Dear No, Really, Who Does That?,
Andrea invited me to take a shot at this question — thanks, Andrea! (My qualifications, if you’re curious, are that I am a Texan, a feminist, and a bossypants.)
So why are we so in love with Texas? I freely admit that I take my Texanness seriously: I love it here, love it fiercely. I have a few theories about why we’re like this:
1. We are taught to. Texas is, as far as I know, the only state that devotes two full years of history class to its history. If you are so fortunate as to be educated in the public school system of great state of Texas, you’ll spend all of fourth and seventh grade doing things like putting Santa Ana on trial and writing reports on David Burnet and putting on a reenactment of the battle of the Alamo in which William B. Travis is played by a Little Debbie Brownie from someone’s lunch (true story). Beyond that, it is everywhere. We fly the state flag at every car dealership and gas station and shopping mall in the land. We get all kinds of “Texas editions” of everything from pickup trucks to junior high textbooks. (I had no idea it wasn’t usual until my ex-boyfriend said that when he moved to Texas he could not get over how every single car commercial mentions Texas. I had just assumed all y’all were getting commercials about how you are a great Rhode Islander or whatever, and so you deserve a bigass truck.)
2. Many of us have families who cultivate this love at home too. Some of us, it’s because we’ve been here a long time, and our history and our heritage is tied up in the state (that’s my family). Some of us, it’s because we’re new and we’ve chosen this place and that makes it ours too (the “I wasn’t born in Texas but I got here as fast as I could” bumper sticker crowd). People who move here often do so because they really like Texas, not just because it’s convenient for work or school, so they’re not usually lukewarm about living here.

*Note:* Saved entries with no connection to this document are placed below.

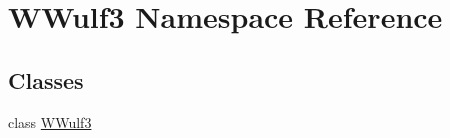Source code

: \hypertarget{namespaceWWulf3}{\section{W\-Wulf3 Namespace Reference}
\label{namespaceWWulf3}
}
\subsection*{Classes}
\begin{DoxyCompactItemize}
\item 
class \hyperlink{classWWulf3_1_1WWulf3}{W\-Wulf3}
\end{DoxyCompactItemize}
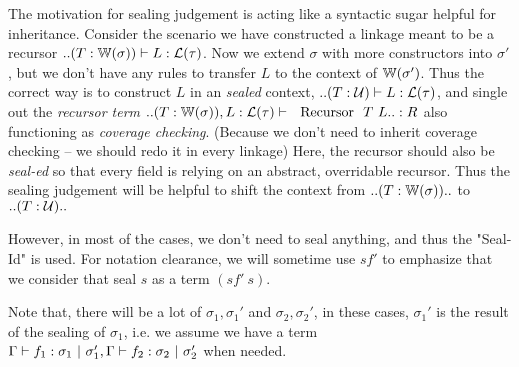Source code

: The motivation for sealing judgement is acting like a syntactic sugar helpful for inheritance. Consider the scenario we have constructed a linkage meant to be a recursor $  .. (T : {\mathbb{W}}(\sigma)) \vdash L : {\mathcal{L}}(\tau)$. Now we extend $\sigma$ with more constructors into $\sigma'$, but we don't have any rules to transfer $L$ to the context of ${\mathbb{W}}(\sigma')$. Thus the correct way is to construct $L$ in an \textit{sealed} context, $  .. (T : {\mathcal{U}}) \vdash L : {\mathcal{L}}(\tau)$, and single out the \textit{recursor term}  $.. (T : \bW(\sigma)), L : \cL(\tau) \vdash \ \text{ Recursor } \ T \ L .. : R $ also functioning as \textit{coverage checking}.
(Because we don't need to inherit coverage checking -- we should redo it in every linkage) Here, the recursor should also be \textit{seal-ed} so that every field is relying on an abstract, overridable recursor.
Thus the sealing judgement will be helpful to shift the context from $.. (T : {\mathbb{W}}(\sigma)) .. $ to $.. (T : {\mathcal{U}}) ..$

However, in most of the cases, we don't need to seal anything, and thus the "Seal-Id" is used. For notation clearance, we will sometime use $sf'$ to emphasize that we consider that seal $s$ as a term $(sf' \ s)$. 


Note that, there will be a lot of $\sigma_1, \sigma_1'$ and $\sigma_2, \sigma_2'$, in these cases, $\sigma_1'$ is the result of the sealing of $\sigma_1$, i.e. we assume we have a term ${ {\Gamma} \vdash {f_1} : {\sigma_1} \ |\ {\sigma_1'} }, { {\Gamma} \vdash {f_2} : {\sigma_2} \ |\ {\sigma_2'} }$ when needed.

3. Our mythology appeals to a lot of people. We’re at the intersection of West and South, a balance between wide open spaces and deserts and magnolias and bottomless iced tea. Both of those cultures have a lot of appeal, and no one else blends them quite like we do. And our history is big. It’s really big, and it’s filled with a lot of larger-than-life characters. It’s true that our history is actually pretty crappy when you look at the facts, but why let that bother you? We don’t. (I think, in a lot of ways, we are better at PR than other states: we’re real good at selling the version of ourselves we wish we were.)

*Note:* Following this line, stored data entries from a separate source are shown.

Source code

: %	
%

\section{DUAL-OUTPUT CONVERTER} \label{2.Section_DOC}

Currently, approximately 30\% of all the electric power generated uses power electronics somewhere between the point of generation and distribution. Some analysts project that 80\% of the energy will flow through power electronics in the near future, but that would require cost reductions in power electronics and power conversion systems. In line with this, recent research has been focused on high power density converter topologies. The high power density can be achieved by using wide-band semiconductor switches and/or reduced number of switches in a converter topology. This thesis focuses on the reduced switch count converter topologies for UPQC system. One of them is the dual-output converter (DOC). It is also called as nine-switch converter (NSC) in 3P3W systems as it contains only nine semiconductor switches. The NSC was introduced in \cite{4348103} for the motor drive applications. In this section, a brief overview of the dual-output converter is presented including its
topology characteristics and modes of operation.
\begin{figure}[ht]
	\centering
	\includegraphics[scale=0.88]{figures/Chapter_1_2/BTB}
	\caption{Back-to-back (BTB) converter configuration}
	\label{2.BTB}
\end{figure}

4. We are actually awesome. It’s true that our politics suck, but mostly we are great. We are the home of Dr Pepper and chicken fried steak, Bob Wills and Willie Nelson, Schlitterbahn and Big Bend. We have deserts and oceans and everything in between. We make delicious food and good music, and we look really good in cowboy hats.
5. I do think there are a lot of states and cities that draw out a very deep and intense love from their natives: People seem to really like being from New York, or California, or Boston. (I do in fact know someone who is a “Proud Massachusettan,” but maybe they don’t say it often because it’s so damn hard to say.) Midwesterners often really identify as such. Texans are just the only ones who celebrate our homeland by shooting our guns in the air and yelling “Yeehaw!” I have a friend who grew up in Maine, and considers being a Mainer part of her core identity. But, because she is from Maine, she’s very polite about how great Maine is. That’s not really how we Texans roll. I have known people who took great pride in being from California, Wisconsin, Louisiana, Michigan, Colorado, and even, God help them, Oklahoma. But there are a lot of Texans, and a lot of us are excited about it, and we make a lot of noise about it.